**Entries supplied**
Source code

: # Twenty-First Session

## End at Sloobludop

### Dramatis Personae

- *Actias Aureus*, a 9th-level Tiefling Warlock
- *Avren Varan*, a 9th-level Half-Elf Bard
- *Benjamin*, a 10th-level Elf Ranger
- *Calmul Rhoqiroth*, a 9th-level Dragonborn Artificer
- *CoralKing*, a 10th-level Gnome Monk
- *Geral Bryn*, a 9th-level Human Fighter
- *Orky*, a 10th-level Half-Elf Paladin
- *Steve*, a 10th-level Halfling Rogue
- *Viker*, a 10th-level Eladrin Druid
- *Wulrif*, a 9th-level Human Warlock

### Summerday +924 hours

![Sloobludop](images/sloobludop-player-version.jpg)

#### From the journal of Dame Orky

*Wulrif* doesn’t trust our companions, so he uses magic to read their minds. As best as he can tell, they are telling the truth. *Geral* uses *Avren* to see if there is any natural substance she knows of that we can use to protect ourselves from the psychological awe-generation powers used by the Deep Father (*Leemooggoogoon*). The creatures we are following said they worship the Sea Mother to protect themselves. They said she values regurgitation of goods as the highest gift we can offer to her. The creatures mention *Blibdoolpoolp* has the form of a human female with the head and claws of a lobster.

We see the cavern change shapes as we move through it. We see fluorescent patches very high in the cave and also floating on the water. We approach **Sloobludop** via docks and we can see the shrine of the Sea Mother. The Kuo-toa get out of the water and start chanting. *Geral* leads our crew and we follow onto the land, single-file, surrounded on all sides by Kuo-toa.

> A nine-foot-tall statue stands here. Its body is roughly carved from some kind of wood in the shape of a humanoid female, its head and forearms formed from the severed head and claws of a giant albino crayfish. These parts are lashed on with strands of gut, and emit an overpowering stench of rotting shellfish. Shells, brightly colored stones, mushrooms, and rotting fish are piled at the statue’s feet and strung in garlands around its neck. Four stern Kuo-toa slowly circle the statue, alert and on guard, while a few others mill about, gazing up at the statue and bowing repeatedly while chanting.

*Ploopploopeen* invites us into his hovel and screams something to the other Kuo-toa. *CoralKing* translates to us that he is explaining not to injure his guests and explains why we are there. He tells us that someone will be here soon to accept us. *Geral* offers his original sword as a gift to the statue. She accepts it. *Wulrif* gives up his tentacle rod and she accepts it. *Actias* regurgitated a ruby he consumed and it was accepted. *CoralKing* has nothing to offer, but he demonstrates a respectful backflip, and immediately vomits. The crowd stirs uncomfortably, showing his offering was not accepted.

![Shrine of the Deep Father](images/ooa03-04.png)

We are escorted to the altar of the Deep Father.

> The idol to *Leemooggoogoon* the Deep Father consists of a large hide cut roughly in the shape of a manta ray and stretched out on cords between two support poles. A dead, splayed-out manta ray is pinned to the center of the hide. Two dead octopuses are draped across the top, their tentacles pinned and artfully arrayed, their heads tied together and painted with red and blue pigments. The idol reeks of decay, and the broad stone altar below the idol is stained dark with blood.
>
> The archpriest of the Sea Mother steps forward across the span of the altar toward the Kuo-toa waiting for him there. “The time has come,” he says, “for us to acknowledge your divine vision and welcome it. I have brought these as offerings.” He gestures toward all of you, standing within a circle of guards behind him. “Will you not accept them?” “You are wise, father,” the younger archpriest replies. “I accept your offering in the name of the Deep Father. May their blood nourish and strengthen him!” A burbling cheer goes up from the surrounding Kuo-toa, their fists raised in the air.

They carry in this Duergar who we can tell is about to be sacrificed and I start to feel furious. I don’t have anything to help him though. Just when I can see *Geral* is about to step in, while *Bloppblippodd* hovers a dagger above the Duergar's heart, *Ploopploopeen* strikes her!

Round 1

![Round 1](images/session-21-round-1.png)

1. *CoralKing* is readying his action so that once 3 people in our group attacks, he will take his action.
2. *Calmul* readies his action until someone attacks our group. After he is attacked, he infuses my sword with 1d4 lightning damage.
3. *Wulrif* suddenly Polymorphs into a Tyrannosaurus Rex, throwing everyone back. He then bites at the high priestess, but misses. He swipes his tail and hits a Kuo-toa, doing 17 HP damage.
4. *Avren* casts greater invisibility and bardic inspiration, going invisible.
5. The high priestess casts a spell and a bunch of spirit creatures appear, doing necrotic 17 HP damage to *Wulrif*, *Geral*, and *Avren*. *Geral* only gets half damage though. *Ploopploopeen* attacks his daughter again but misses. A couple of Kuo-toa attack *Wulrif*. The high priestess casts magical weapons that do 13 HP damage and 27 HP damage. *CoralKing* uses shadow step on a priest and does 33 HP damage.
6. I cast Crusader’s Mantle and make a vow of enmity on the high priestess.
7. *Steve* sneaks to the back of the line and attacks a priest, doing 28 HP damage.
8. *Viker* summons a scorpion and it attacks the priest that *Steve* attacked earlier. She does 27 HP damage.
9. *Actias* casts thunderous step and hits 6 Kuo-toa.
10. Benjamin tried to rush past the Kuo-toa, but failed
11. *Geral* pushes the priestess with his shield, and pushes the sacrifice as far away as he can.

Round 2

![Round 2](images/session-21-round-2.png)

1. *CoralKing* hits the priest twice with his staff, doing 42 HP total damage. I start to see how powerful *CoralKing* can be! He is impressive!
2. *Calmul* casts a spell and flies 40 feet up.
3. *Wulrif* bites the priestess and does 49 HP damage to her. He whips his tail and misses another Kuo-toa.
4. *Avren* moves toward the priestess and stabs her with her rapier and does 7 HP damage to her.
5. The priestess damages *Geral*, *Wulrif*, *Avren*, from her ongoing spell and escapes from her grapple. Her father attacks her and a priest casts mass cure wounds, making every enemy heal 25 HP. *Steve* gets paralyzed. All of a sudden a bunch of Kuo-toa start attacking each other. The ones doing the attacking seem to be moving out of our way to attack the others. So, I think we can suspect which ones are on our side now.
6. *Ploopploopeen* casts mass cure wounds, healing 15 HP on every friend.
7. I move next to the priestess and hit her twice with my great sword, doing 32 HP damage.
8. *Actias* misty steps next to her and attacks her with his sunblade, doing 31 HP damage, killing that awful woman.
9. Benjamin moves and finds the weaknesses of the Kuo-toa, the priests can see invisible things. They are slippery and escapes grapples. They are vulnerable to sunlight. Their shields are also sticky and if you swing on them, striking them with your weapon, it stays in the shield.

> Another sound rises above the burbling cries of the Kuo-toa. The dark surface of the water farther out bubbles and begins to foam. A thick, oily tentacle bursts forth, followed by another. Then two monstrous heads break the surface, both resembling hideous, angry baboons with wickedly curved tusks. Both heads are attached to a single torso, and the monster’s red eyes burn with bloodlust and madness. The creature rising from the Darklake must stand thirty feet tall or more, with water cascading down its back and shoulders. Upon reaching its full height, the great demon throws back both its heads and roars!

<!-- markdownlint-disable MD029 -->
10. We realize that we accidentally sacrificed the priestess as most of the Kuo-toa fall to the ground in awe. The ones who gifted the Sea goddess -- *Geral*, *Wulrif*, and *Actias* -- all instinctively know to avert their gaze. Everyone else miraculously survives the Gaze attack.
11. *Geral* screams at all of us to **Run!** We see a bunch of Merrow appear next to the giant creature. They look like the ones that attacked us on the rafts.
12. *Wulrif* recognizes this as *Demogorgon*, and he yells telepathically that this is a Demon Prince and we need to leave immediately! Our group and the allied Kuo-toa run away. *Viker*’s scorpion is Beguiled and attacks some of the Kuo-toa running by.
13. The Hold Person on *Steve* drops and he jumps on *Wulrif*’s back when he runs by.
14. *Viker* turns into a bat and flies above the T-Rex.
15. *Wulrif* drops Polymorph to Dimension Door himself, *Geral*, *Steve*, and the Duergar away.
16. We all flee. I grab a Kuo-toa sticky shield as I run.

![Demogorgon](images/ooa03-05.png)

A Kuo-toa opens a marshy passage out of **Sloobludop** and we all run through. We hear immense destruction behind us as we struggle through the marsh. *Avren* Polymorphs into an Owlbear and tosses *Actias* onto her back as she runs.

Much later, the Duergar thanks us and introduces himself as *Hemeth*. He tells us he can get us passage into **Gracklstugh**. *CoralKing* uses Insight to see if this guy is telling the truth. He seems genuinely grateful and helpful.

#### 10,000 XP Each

**About this task**
In the listing above, find the line containing "- *Actias Aureus*, a" and the line containing "### Summerday +924 hours". Output them and every line between, exactly, and nothing else.

**Your response**
- *Actias Aureus*, a 9th-level Tiefling Warlock
- *Avren Varan*, a 9th-level Half-Elf Bard
- *Benjamin*, a 10th-level Elf Ranger
- *Calmul Rhoqiroth*, a 9th-level Dragonborn Artificer
- *CoralKing*, a 10th-level Gnome Monk
- *Geral Bryn*, a 9th-level Human Fighter
- *Orky*, a 10th-level Half-Elf Paladin
- *Steve*, a 10th-level Halfling Rogue
- *Viker*, a 10th-level Eladrin Druid
- *Wulrif*, a 9th-level Human Warlock

### Summerday +924 hours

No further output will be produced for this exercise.